体育祭の日に編入してきたやつが、その日の体育祭を楽しめるか? 否!
絶対に心の底からは楽しめない! しかも、クラスメイトもその子を気にして楽しめないじゃないか。
なんてこった、ユルルの作戦は百害あって一利なしだったってわけだ。
「……そうなると、日本には行事の度に編入してくる生徒はいないんですか?」
「なんだお前、行事ごとに一日だけ高校に編入するつもりだったのか?」
「はいっ!」
おお、元気のいい返事だな。
そんな無垢な笑顔で中々パンクなこと考えやがるじゃないか、ユルル。
「あー、でもそうなると、編入って手が使えるのは一度きりってことなんですね。しかも、クラスの人たちにも気を遣わせてしまう……それは嫌ですね。うーん、困ったなぁ……」
「いっそのこと、普通に学校通えばいいんじゃないか?」
そうすれば諸々の問題は解決できる……気がする。
まだ体育祭までは十日以上あるし、準備も始まったばかりだ。
今ならまだギリギリ間に合う。
俺の提案に、ユルルはポン、と手を叩く。
「その手がありました! ミナトさん頭いい!」
「うぇへへ、そうかな!」
「よっ、日本一!」
「そ、そこまでじゃないよ。精々関東一くらいだって」
「謙虚のベールを纏いつつ傲慢な一手を打ってきましたね。さすがですミナトさん!」
いやー、照れるね!
「あ、でも私まだこちらの世界の常識が完璧ではないんですけど、大丈夫でしょうか?」
不意にユルルの顔色が陰る。
ああ、そうか、その問題もあったな。
次々に問題が出てくるなぁ。
それについては……どうしよ?
良い案はすぐにではでてこないな……。
「ふふふ……」
「さ、佐久さん? どうしたの?」
考え込んでいると、佐久さんが突如笑い始めた。
普段と違う、どこか芝居がかった笑い方だ。
妖しく笑うその姿も可愛いけど、それ以上に心配になる。
と、そんな俺の心配をよそに、佐久さんは豊かな胸を張り上げた。
「ユルルちゃん、そういうことならあたしに任せて! 悪魔は人の記憶を操作できるから!」
「えっ!? ほ、本当ですかアイノさん!」
「佐久さん、そんなことできるの!?」
人の記憶を操作って……めちゃめちゃチートじゃね!?
なんだそれ、超うらやま……けしからんぞ!
悪魔になりたい! あ、いけね、つい本音が。
「まあ、自分についての記憶だけは操れないっていう使い勝手の悪い能力なんだけどね。自分についても使えればこんなに引っ越さなくても済んだんだけど……あ、でもそれだと、二人とも会えないのか。じゃあ、自分に使えなくてよかったかも?」
そんな風に笑いながら、佐久さんは俺を見る。
真ん丸な青い瞳が俺を射抜いた。
? なんですか佐久さん。
……ハッ! もしかして、愛の告白ですか!?
「まあともかく、あたしより魔力が低い人にしか使えないけど、人間相手だったらまず成功するよ。……つまり、湊くんは例外なわけだけど」
そんなわけはありませんよね、わかってました。
でもそうか、俺には佐久さんの記憶操作は効かないんだな。
「だから、もし誰かがユルルちゃんに違和感を持つようなことがあったら、あたしに任せてっ。良い感じの記憶にすり替えておくから!」
「おぉっ、ありがとうございますアイノさん!」
それをきっかけに、あーでもないこーでもないと盛り上がり始める二人。
なんか、可愛い顔してすごく恐ろしいことを話しあってる気がするんだけど……。
「そういう時は記憶を操作して……」とか「あの書類を書き換えれば……」とか、聞こえてくる言葉がもれなく物騒。

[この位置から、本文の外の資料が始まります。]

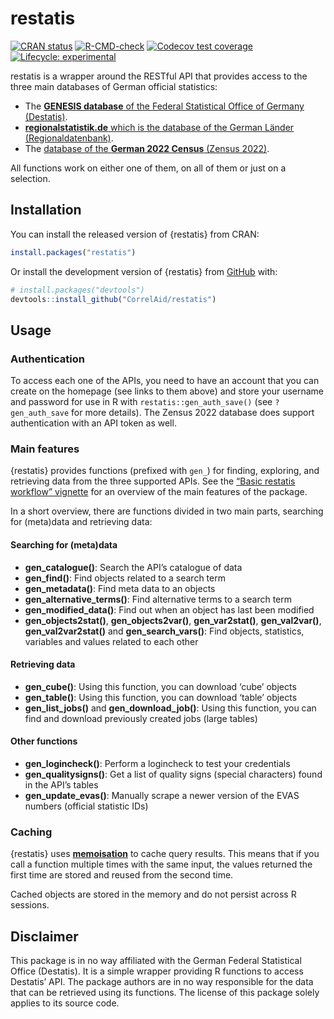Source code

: 
<!-- README.md is generated from README.Rmd. Please edit that file -->

# restatis

<!-- badges: start -->

[![CRAN
status](https://www.r-pkg.org/badges/version/restatis)](https://CRAN.R-project.org/package=restatis)
[![R-CMD-check](https://github.com/CorrelAid/restatis/actions/workflows/R-CMD-check.yaml/badge.svg)](https://github.com/CorrelAid/restatis/actions/workflows/R-CMD-check.yaml)
[![Codecov test
coverage](https://codecov.io/gh/CorrelAid/restatis/branch/main/graph/badge.svg)](https://app.codecov.io/gh/CorrelAid/restatis?branch=main)
[![Lifecycle:
experimental](https://img.shields.io/badge/lifecycle-experimental-orange.svg)](https://lifecycle.r-lib.org/articles/stages.html#experimental)
<!-- badges: end -->

restatis is a wrapper around the RESTful API that provides access to the
three main databases of German official statistics:

- The [**GENESIS database** of the Federal Statistical Office of Germany
  (Destatis)](https://www-genesis.destatis.de/genesis/online).
- [**regionalstatistik.de** which is the database of the German Länder
  (Regionaldatenbank)](https://www.regionalstatistik.de/genesis/online/).
- The [database of the **German 2022 Census** (Zensus
  2022)](https://ergebnisse.zensus2022.de/datenbank/online/).

All functions work on either one of them, on all of them or just on a
selection.

## Installation

You can install the released version of {restatis} from CRAN:

``` r
install.packages("restatis")
```

Or install the development version of {restatis} from
[GitHub](https://github.com/CorrelAid/restatis) with:

``` r
# install.packages("devtools")
devtools::install_github("CorrelAid/restatis")
```

## Usage

### Authentication

To access each one of the APIs, you need to have an account that you can
create on the homepage (see links to them above) and store your username
and password for use in R with `restatis::gen_auth_save()` (see
`?gen_auth_save` for more details). The Zensus 2022 database does
support authentication with an API token as well.

### Main features

{restatis} provides functions (prefixed with `gen_`) for finding,
exploring, and retrieving data from the three supported APIs. See the
[“Basic restatis workflow”
vignette](https://correlaid.github.io/restatis/articles/restatis.html)
for an overview of the main features of the package.

In a short overview, there are functions divided in two main parts,
searching for (meta)data and retrieving data:

#### Searching for (meta)data

- **gen_catalogue()**: Search the API’s catalogue of data
- **gen_find()**: Find objects related to a search term
- **gen_metadata()**: Find meta data to an objects
- **gen_alternative_terms()**: Find alternative terms to a search term
- **gen_modified_data()**: Find out when an object has last been
  modified
- **gen_objects2stat()**, **gen_objects2var()**, **gen_var2stat()**,
  **gen_val2var()**, **gen_val2var2stat()** and **gen_search_vars()**:
  Find objects, statistics, variables and values related to each other

#### Retrieving data

- **gen_cube()**: Using this function, you can download ‘cube’ objects
- **gen_table()**: Using this function, you can download ‘table’ objects
- **gen_list_jobs()** and **gen_download_job()**: Using this function,
  you can find and download previously created jobs (large tables)

#### Other functions

- **gen_logincheck()**: Perform a logincheck to test your credentials
- **gen_qualitysigns()**: Get a list of quality signs (special
  characters) found in the API’s tables
- **gen_update_evas()**: Manually scrape a newer version of the EVAS
  numbers (official statistic IDs)

### Caching

{restatis} uses [**memoisation**](https://github.com/r-lib/memoise) to
cache query results. This means that if you call a function multiple
times with the same input, the values returned the first time are stored
and reused from the second time.

Cached objects are stored in the memory and do not persist across R
sessions.

## Disclaimer

This package is in no way affiliated with the German Federal Statistical
Office (Destatis). It is a simple wrapper providing R functions to
access Destatis’ API. The package authors are in no way responsible for
the data that can be retrieved using its functions. The license of this
package solely applies to its source code.
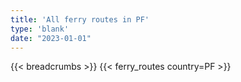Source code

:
 ```yaml
---
title: 'All ferry routes in PF'
type: 'blank'
date: "2023-01-01"
---
```


{{< breadcrumbs >}}
{{< ferry_routes country=PF >}}
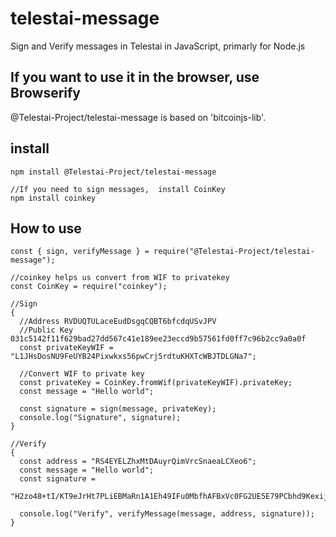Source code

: # telestai-message

Sign and Verify messages in Telestai in JavaScript, primarly for Node.js

## If you want to use it in the browser, use Browserify

@Telestai-Project/telestai-message is based on 'bitcoinjs-lib'.

## install

```
npm install @Telestai-Project/telestai-message

//If you need to sign messages,  install CoinKey
npm install coinkey
```

## How to use

```
const { sign, verifyMessage } = require("@Telestai-Project/telestai-message");

//coinkey helps us convert from WIF to privatekey
const CoinKey = require("coinkey");

//Sign
{
  //Address RVDUQTULaceEudDsgqCQBT6bfcdqUSvJPV
  //Public Key 031c5142f11f629bad27dd567c41e189ee23eccd9b57561fd0ff7c96b2cc9a0a0f
  const privateKeyWIF = "L1JHsDosNU9FeUYB24Pixwkxs56pwCrj5rdtuKHXTcWBJTDLGNa7";

  //Convert WIF to private key
  const privateKey = CoinKey.fromWif(privateKeyWIF).privateKey;
  const message = "Hello world";

  const signature = sign(message, privateKey);
  console.log("Signature", signature);
}

//Verify
{
  const address = "RS4EYELZhxMtDAuyrQimVrcSnaeaLCXeo6";
  const message = "Hello world";
  const signature =
    "H2zo48+tI/KT9eJrHt7PLiEBMaRn1A1Eh49IFu0MbfhAFBxVc0FG2UE5E79PCbhd9KexijsQxYvNM6AsVn9EAEo=";

  console.log("Verify", verifyMessage(message, address, signature));
}

```
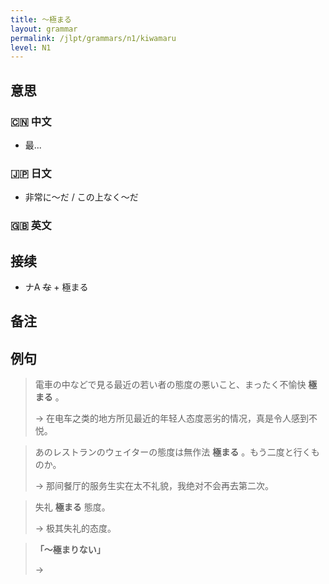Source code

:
 ```yaml
---
title: 〜極まる
layout: grammar
permalink: /jlpt/grammars/n1/kiwamaru
level: N1
---
```


## 意思

### 🇨🇳 中文

- 最...

### 🇯🇵 日文

- 非常に〜だ / この上なく〜だ

### 🇬🇧 英文


## 接续

- ナA ~~な~~ + 極まる

## 备注


## 例句

> 電車の中などで見る最近の若い者の態度の悪いこと、まったく不愉快 **極まる** 。
>
> → 在电车之类的地方所见最近的年轻人态度恶劣的情况，真是令人感到不悦。

> あのレストランのウェイターの態度は無作法 **極まる** 。もう二度と行くものか。
>
> → 那间餐厅的服务生实在太不礼貌，我绝对不会再去第二次。

> 失礼 **極まる** 態度。
>
> → 极其失礼的态度。

> **「〜極まりない」**
>
> → 

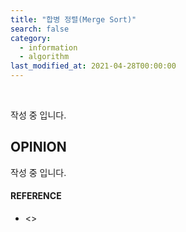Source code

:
 ```yaml
---
title: "합병 정렬(Merge Sort)"
search: false
category:
  - information
  - algorithm
last_modified_at: 2021-04-28T00:00:00
---
```


<br>

작성 중 입니다.

## OPINION
작성 중 입니다.

#### REFERENCE
- <>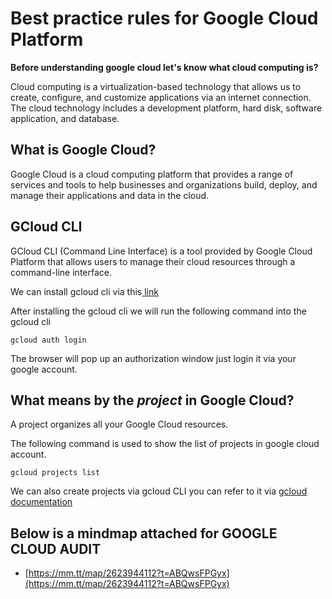 # **Best practice rules for Google Cloud Platform**

**Before understanding google cloud let's know what cloud computing is?**

Cloud computing is a virtualization-based technology that allows us to create, configure, and customize applications via an internet connection. The cloud technology includes a development platform, hard disk, software application, and database.

## **What is Google Cloud?**

Google Cloud is a cloud computing platform that provides a range of services and tools to help businesses and organizations build, deploy, and manage their applications and data in the cloud.

## **GCloud CLI**

GCloud CLI (Command Line Interface) is a tool provided by Google Cloud Platform that allows users to manage their cloud resources through a command-line interface.

We can install gcloud cli via this[ link](https://cloud.google.com/sdk/docs/install)

After installing the gcloud cli we will run the following command into the gcloud cli

```
gcloud auth login
```

The browser will pop up an authorization window just login it via your google account.

## **What means by the _project_ in Google Cloud?**

A project organizes all your Google Cloud resources.

The  following command is used to show the list of projects in google cloud account.

```
gcloud projects list 
```

We can also create projects via gcloud CLI you can refer to it via [gcloud documentation](https://cloud.google.com/sdk/gcloud/reference/projects/create)

## **Below is a mindmap attached for GOOGLE CLOUD AUDIT**

- [https://mm.tt/map/2623944112?t=ABQwsFPGyx](https://mm.tt/map/2623944112?t=ABQwsFPGyx)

いや、傍から見れば、話が盛り上がって笑顔を振りまく美少女二人の眼福な光景なのは間違いないんだけどね? ……世の中の女子高生って、実は皆こんな会話してるのかなぁ。
「それにしても、魔力も魂力も高いって、ミナトさんは一体どうなってるんですか?」
全国の女子高生の会話に想像を膨らませていると、ユルルが話を振ってきた。
「いや、俺にもよくわかんない。実感も特にないしね」
「ああ、ミナトさん運動音痴ですもんね」
「……ぐすっ。ずびっ」
そうですよ、側転も出来ませんよ俺は!
どうせ体育の成績は万年1か2ですよ!
「わっ、私が悪かったから拗ねないでください~っ」
「拗ねてないよ! ちょっといじけただけだよ!」
「え、それを拗ねたっていうんじゃ……?」
ぐあああ! 何という正論。
その通りですユルルさん。返す言葉もありません。
「というか俺、男女別リレーの順番決めでアンカーの前になっちゃったんだよね……」
男女別リレーはダンスと双璧をなす、体育祭の花形行事だ。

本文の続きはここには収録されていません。